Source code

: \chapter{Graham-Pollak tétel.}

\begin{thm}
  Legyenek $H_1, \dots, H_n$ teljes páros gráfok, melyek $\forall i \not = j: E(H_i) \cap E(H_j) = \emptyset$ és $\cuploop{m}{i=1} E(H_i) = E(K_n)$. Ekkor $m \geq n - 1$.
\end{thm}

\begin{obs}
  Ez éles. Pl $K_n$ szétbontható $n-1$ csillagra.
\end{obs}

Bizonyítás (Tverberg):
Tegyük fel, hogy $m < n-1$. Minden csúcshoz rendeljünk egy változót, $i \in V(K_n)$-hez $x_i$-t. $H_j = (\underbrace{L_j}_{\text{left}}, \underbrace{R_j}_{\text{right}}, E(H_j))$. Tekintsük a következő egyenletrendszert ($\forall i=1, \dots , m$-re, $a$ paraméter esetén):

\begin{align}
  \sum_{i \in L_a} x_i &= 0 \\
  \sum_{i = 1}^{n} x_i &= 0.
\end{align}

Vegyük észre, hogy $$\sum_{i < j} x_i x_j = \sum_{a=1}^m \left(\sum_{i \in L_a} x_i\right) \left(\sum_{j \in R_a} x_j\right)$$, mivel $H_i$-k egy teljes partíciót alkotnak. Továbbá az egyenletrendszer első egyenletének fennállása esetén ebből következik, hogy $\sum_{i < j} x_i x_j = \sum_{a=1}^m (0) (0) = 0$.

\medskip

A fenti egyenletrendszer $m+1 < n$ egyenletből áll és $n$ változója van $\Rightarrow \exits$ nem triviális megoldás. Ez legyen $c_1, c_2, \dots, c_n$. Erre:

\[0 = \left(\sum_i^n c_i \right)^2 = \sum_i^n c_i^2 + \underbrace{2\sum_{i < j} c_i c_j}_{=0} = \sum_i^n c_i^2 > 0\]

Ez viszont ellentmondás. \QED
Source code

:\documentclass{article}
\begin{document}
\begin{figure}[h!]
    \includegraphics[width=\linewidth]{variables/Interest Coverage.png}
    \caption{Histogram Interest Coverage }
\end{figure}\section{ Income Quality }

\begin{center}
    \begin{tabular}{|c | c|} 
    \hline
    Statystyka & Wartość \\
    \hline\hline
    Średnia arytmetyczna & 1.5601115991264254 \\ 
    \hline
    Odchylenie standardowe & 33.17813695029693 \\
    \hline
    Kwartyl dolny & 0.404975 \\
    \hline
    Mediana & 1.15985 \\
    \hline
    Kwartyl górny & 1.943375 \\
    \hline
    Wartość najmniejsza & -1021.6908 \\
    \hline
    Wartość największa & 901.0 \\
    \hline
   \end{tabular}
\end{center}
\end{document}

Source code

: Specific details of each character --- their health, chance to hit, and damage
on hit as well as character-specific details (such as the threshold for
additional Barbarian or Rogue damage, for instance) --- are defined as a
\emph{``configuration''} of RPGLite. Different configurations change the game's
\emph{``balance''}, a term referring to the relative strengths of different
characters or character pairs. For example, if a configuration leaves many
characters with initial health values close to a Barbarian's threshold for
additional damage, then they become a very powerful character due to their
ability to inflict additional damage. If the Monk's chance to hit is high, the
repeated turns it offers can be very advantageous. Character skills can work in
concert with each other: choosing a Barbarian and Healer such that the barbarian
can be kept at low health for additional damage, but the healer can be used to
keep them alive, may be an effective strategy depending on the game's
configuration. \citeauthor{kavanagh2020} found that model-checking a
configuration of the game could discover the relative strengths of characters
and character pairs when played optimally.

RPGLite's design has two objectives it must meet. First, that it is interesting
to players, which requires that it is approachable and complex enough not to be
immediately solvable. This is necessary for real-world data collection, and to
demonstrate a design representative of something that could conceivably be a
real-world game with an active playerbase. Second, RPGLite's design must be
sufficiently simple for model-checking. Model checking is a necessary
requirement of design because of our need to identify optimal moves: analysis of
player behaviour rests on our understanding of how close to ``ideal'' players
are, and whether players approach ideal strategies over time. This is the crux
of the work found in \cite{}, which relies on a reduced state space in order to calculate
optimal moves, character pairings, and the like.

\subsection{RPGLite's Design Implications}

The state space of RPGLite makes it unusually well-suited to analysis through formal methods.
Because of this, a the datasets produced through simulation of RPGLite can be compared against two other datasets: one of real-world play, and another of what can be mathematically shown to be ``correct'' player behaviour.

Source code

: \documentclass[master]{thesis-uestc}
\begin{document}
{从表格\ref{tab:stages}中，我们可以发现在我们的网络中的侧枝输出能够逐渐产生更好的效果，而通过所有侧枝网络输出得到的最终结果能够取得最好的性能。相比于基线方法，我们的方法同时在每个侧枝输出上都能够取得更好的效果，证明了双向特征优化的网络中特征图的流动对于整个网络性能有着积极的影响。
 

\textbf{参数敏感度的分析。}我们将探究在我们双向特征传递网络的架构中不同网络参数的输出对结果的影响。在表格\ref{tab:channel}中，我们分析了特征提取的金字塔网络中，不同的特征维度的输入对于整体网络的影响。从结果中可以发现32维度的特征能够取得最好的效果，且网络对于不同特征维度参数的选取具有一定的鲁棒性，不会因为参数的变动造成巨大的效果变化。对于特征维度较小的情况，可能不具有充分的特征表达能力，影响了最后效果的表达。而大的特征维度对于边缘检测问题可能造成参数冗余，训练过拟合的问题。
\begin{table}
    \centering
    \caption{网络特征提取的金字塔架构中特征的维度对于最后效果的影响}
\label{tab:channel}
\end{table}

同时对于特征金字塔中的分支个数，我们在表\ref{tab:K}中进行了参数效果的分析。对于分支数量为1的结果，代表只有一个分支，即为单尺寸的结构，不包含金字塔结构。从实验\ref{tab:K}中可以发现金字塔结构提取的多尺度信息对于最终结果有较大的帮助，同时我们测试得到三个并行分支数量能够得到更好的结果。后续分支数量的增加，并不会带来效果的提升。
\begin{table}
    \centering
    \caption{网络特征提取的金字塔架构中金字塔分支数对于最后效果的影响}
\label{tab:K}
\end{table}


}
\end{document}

▶ [Your goal]
Output each line of the material exactly, keeping every word as it appears.

▶ [Solution]
Source code

: \chapter{Graham-Pollak tétel.}

\begin{thm}
  Legyenek $H_1, \dots, H_n$ teljes páros gráfok, melyek $\forall i \not = j: E(H_i) \cap E(H_j) = \emptyset$ és $\cuploop{m}{i=1} E(H_i) = E(K_n)$. Ekkor $m \geq n - 1$.
\end{thm}

\begin{obs}
  Ez éles. Pl $K_n$ szétbontható $n-1$ csillagra.
\end{obs}

Bizonyítás (Tverberg):
Tegyük fel, hogy $m < n-1$. Minden csúcshoz rendeljünk egy változót, $i \in V(K_n)$-hez $x_i$-t. $H_j = (\underbrace{L_j}_{\text{left}}, \underbrace{R_j}_{\text{right}}, E(H_j))$. Tekintsük a következő egyenletrendszert ($\forall i=1, \dots , m$-re, $a$ paraméter esetén):

\begin{align}
  \sum_{i \in L_a} x_i &= 0 \\
  \sum_{i = 1}^{n} x_i &= 0.
\end{align}

Vegyük észre, hogy $$\sum_{i < j} x_i x_j = \sum_{a=1}^m \left(\sum_{i \in L_a} x_i\right) \left(\sum_{j \in R_a} x_j\right)$$, mivel $H_i$-k egy teljes partíciót alkotnak. Továbbá az egyenletrendszer első egyenletének fennállása esetén ebből következik, hogy $\sum_{i < j} x_i x_j = \sum_{a=1}^m (0) (0) = 0$.

\medskip

A fenti egyenletrendszer $m+1 < n$ egyenletből áll és $n$ változója van $\Rightarrow \exits$ nem triviális megoldás. Ez legyen $c_1, c_2, \dots, c_n$. Erre:

\[0 = \left(\sum_i^n c_i \right)^2 = \sum_i^n c_i^2 + \underbrace{2\sum_{i < j} c_i c_j}_{=0} = \sum_i^n c_i^2 > 0\]

Ez viszont ellentmondás. \QED
Source code

:\documentclass{article}
\begin{document}
\begin{figure}[h!]
    \includegraphics[width=\linewidth]{variables/Interest Coverage.png}
    \caption{Histogram Interest Coverage }
\end{figure}\section{ Income Quality }

\begin{center}
    \begin{tabular}{|c | c|} 
    \hline
    Statystyka & Wartość \\
    \hline\hline
    Średnia arytmetyczna & 1.5601115991264254 \\ 
    \hline
    Odchylenie standardowe & 33.17813695029693 \\
    \hline
    Kwartyl dolny & 0.404975 \\
    \hline
    Mediana & 1.15985 \\
    \hline
    Kwartyl górny & 1.943375 \\
    \hline
    Wartość najmniejsza & -1021.6908 \\
    \hline
    Wartość największa & 901.0 \\
    \hline
   \end{tabular}
\end{center}
\end{document}

Source code

: Specific details of each character --- their health, chance to hit, and damage
on hit as well as character-specific details (such as the threshold for
additional Barbarian or Rogue damage, for instance) --- are defined as a
\emph{``configuration''} of RPGLite. Different configurations change the game's
\emph{``balance''}, a term referring to the relative strengths of different
characters or character pairs. For example, if a configuration leaves many
characters with initial health values close to a Barbarian's threshold for
additional damage, then they become a very powerful character due to their
ability to inflict additional damage. If the Monk's chance to hit is high, the
repeated turns it offers can be very advantageous. Character skills can work in
concert with each other: choosing a Barbarian and Healer such that the barbarian
can be kept at low health for additional damage, but the healer can be used to
keep them alive, may be an effective strategy depending on the game's
configuration. \citeauthor{kavanagh2020} found that model-checking a
configuration of the game could discover the relative strengths of characters
and character pairs when played optimally.

RPGLite's design has two objectives it must meet. First, that it is interesting
to players, which requires that it is approachable and complex enough not to be
immediately solvable. This is necessary for real-world data collection, and to
demonstrate a design representative of something that could conceivably be a
real-world game with an active playerbase. Second, RPGLite's design must be
sufficiently simple for model-checking. Model checking is a necessary
requirement of design because of our need to identify optimal moves: analysis of
player behaviour rests on our understanding of how close to ``ideal'' players
are, and whether players approach ideal strategies over time. This is the crux
of the work found in \cite{}, which relies on a reduced state space in order to calculate
optimal moves, character pairings, and the like.

\subsection{RPGLite's Design Implications}

The state space of RPGLite makes it unusually well-suited to analysis through formal methods.
Because of this, a the datasets produced through simulation of RPGLite can be compared against two other datasets: one of real-world play, and another of what can be mathematically shown to be ``correct'' player behaviour.

Source code

: \documentclass[master]{thesis-uestc}
\begin{document}
{从表格\ref{tab:stages}中，我们可以发现在我们的网络中的侧枝输出能够逐渐产生更好的效果，而通过所有侧枝网络输出得到的最终结果能够取得最好的性能。相比于基线方法，我们的方法同时在每个侧枝输出上都能够取得更好的效果，证明了双向特征优化的网络中特征图的流动对于整个网络性能有着积极的影响。
 

\textbf{参数敏感度的分析。}我们将探究在我们双向特征传递网络的架构中不同网络参数的输出对结果的影响。在表格\ref{tab:channel}中，我们分析了特征提取的金字塔网络中，不同的特征维度的输入对于整体网络的影响。从结果中可以发现32维度的特征能够取得最好的效果，且网络对于不同特征维度参数的选取具有一定的鲁棒性，不会因为参数的变动造成巨大的效果变化。对于特征维度较小的情况，可能不具有充分的特征表达能力，影响了最后效果的表达。而大的特征维度对于边缘检测问题可能造成参数冗余，训练过拟合的问题。
\begin{table}
    \centering
    \caption{网络特征提取的金字塔架构中特征的维度对于最后效果的影响}
\label{tab:channel}
\end{table}

同时对于特征金字塔中的分支个数，我们在表\ref{tab:K}中进行了参数效果的分析。对于分支数量为1的结果，代表只有一个分支，即为单尺寸的结构，不包含金字塔结构。从实验\ref{tab:K}中可以发现金字塔结构提取的多尺度信息对于最终结果有较大的帮助，同时我们测试得到三个并行分支数量能够得到更好的结果。后续分支数量的增加，并不会带来效果的提升。
\begin{table}
    \centering
    \caption{网络特征提取的金字塔架构中金字塔分支数对于最后效果的影响}
\label{tab:K}
\end{table}


}
\end{document}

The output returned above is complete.